__What you should do__: Below is a set of entries; copy all of them exactly.

__Dataset items__:
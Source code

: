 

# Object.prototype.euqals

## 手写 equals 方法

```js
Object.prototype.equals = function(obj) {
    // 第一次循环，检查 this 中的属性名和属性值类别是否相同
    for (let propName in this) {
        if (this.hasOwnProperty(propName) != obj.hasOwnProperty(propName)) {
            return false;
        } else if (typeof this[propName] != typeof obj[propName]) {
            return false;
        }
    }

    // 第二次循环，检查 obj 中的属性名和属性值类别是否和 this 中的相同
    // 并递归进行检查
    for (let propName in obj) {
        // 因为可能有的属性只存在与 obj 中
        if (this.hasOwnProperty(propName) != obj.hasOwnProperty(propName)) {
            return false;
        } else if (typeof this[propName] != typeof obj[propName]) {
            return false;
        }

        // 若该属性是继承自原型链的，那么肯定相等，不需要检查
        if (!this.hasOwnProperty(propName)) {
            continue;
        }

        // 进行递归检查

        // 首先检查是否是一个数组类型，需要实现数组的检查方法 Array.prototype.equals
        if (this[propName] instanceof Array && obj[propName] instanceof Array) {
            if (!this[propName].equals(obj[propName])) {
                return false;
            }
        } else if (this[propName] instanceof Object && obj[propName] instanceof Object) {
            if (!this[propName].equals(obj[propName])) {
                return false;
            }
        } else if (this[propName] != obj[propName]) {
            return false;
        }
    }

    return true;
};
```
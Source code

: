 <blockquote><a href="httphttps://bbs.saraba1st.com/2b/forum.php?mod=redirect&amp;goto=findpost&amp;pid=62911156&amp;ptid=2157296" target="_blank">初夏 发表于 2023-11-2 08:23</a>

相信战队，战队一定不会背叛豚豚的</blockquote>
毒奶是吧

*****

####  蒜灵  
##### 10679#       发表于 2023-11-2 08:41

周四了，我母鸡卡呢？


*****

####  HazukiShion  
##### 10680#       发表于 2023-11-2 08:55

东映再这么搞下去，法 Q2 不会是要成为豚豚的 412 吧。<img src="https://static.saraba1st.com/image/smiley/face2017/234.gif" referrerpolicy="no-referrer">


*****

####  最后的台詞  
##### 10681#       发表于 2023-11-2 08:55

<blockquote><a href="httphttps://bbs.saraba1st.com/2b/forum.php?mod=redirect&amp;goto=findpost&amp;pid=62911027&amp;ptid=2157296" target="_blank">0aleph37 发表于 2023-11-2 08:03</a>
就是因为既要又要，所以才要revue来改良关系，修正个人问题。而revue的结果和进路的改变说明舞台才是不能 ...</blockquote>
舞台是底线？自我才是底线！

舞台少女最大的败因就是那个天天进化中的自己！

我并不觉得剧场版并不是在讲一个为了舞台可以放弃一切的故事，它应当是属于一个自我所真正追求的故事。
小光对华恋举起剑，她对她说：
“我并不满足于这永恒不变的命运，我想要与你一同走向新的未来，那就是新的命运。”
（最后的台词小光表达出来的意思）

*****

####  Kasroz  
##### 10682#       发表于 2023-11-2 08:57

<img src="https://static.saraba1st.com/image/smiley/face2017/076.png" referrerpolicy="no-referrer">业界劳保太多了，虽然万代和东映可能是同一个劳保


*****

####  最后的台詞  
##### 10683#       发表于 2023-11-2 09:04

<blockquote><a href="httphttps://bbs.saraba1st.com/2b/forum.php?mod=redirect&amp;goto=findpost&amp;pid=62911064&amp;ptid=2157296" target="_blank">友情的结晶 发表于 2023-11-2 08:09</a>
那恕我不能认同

__Result for this exercise__:
Source code

: 

# Object.prototype.euqals

## 手写 equals 方法

```js
Object.prototype.equals = function(obj) {
    // 第一次循环，检查 this 中的属性名和属性值类别是否相同
    for (let propName in this) {
        if (this.hasOwnProperty(propName) != obj.hasOwnProperty(propName)) {
            return false;
        } else if (typeof this[propName] != typeof obj[propName]) {
            return false;
        }
    }

    // 第二次循环，检查 obj 中的属性名和属性值类别是否和 this 中的相同
    // 并递归进行检查
    for (let propName in obj) {
        // 因为可能有的属性只存在与 obj 中
        if (this.hasOwnProperty(propName) != obj.hasOwnProperty(propName)) {
            return false;
        } else if (typeof this[propName] != typeof obj[propName]) {
            return false;
        }

        // 若该属性是继承自原型链的，那么肯定相等，不需要检查
        if (!this.hasOwnProperty(propName)) {
            continue;
        }

        // 进行递归检查

        // 首先检查是否是一个数组类型，需要实现数组的检查方法 Array.prototype.equals
        if (this[propName] instanceof Array && obj[propName] instanceof Array) {
            if (!this[propName].equals(obj[propName])) {
                return false;
            }
        } else if (this[propName] instanceof Object && obj[propName] instanceof Object) {
            if (!this[propName].equals(obj[propName])) {
                return false;
            }
        } else if (this[propName] != obj[propName]) {
            return false;
        }
    }

    return true;
};
```
Source code

: <blockquote><a href="httphttps://bbs.saraba1st.com/2b/forum.php?mod=redirect&amp;goto=findpost&amp;pid=62911156&amp;ptid=2157296" target="_blank">初夏 发表于 2023-11-2 08:23</a>

相信战队，战队一定不会背叛豚豚的</blockquote>
毒奶是吧

*****

####  蒜灵  
##### 10679#       发表于 2023-11-2 08:41

周四了，我母鸡卡呢？


*****

####  HazukiShion  
##### 10680#       发表于 2023-11-2 08:55

东映再这么搞下去，法 Q2 不会是要成为豚豚的 412 吧。<img src="https://static.saraba1st.com/image/smiley/face2017/234.gif" referrerpolicy="no-referrer">


*****

####  最后的台詞  
##### 10681#       发表于 2023-11-2 08:55

<blockquote><a href="httphttps://bbs.saraba1st.com/2b/forum.php?mod=redirect&amp;goto=findpost&amp;pid=62911027&amp;ptid=2157296" target="_blank">0aleph37 发表于 2023-11-2 08:03</a>
就是因为既要又要，所以才要revue来改良关系，修正个人问题。而revue的结果和进路的改变说明舞台才是不能 ...</blockquote>
舞台是底线？自我才是底线！

舞台少女最大的败因就是那个天天进化中的自己！

我并不觉得剧场版并不是在讲一个为了舞台可以放弃一切的故事，它应当是属于一个自我所真正追求的故事。
小光对华恋举起剑，她对她说：
“我并不满足于这永恒不变的命运，我想要与你一同走向新的未来，那就是新的命运。”
（最后的台词小光表达出来的意思）

*****

####  Kasroz  
##### 10682#       发表于 2023-11-2 08:57

<img src="https://static.saraba1st.com/image/smiley/face2017/076.png" referrerpolicy="no-referrer">业界劳保太多了，虽然万代和东映可能是同一个劳保


*****

####  最后的台詞  
##### 10683#       发表于 2023-11-2 09:04

<blockquote><a href="httphttps://bbs.saraba1st.com/2b/forum.php?mod=redirect&amp;goto=findpost&amp;pid=62911064&amp;ptid=2157296" target="_blank">友情的结晶 发表于 2023-11-2 08:09</a>
那恕我不能认同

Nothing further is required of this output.